Introduction

Stingless bees, like other eusocial insects, developed communication systems in order to effectively allocate workers of the colony to the different tasks that need to be carried out (Wilson 1971). One important behavior in this connection is the recruitment of workers to rich food sources, which need to be exploited quickly and efficiently. The recruitment behavior of stingless bees is very diverse and ranges from a rather unspecific alerting of nest mates, without providing information about the spatial distribution of food sources, to a precise communication of the location of a particular resource by means of scent paths made of pheromone spots (Lindauer and Kerr 1958, 1960; Slaa et al. 2003b; Nieh 2004; Barth et al. 2008).
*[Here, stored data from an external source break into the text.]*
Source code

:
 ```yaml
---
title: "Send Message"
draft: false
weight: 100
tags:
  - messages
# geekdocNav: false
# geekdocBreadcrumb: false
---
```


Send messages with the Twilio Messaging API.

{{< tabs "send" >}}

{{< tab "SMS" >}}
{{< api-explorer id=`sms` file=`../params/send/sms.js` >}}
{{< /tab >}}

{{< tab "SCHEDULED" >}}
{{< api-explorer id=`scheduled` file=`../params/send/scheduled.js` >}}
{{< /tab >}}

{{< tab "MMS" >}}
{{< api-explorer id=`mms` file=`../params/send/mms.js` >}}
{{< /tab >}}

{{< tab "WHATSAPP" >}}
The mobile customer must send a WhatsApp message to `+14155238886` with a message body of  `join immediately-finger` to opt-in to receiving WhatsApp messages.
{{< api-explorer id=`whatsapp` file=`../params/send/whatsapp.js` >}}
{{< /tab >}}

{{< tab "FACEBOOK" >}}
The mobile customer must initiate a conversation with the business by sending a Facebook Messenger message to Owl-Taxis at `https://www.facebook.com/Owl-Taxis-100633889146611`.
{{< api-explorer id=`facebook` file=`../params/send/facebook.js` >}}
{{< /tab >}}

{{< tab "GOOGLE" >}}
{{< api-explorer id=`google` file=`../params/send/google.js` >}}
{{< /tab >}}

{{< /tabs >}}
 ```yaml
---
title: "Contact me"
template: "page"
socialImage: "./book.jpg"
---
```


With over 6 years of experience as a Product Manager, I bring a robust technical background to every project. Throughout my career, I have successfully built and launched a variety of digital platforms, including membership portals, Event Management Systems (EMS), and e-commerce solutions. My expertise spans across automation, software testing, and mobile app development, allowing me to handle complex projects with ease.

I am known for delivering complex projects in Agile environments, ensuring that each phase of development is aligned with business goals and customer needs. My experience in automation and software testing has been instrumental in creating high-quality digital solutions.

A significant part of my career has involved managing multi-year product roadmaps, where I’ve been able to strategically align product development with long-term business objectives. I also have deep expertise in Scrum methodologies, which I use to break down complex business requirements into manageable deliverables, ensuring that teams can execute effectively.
The alerting of nestmates, which then leave the nest and search for food, is caused by foragers that run through the nest after their return from a successful search for food, jostle other bees and produce thorax vibrations, which are transmitted via direct body contact, via the substrate or as airborne sound (Lindauer and Kerr 1958, 1960; Hrncir et al. 2000, 2006a, b; Hrncir 2009). Recruiting foragers of the scent path laying species either deposit odor trails between the nest and a food source or lay short odor trails extending only a few meters from the food source towards the nest (Lindauer and Kerr 1958, 1960; Kerr et al. 1963; Nieh et al. 2003, 2004; for a detailed review see Jarau 2009).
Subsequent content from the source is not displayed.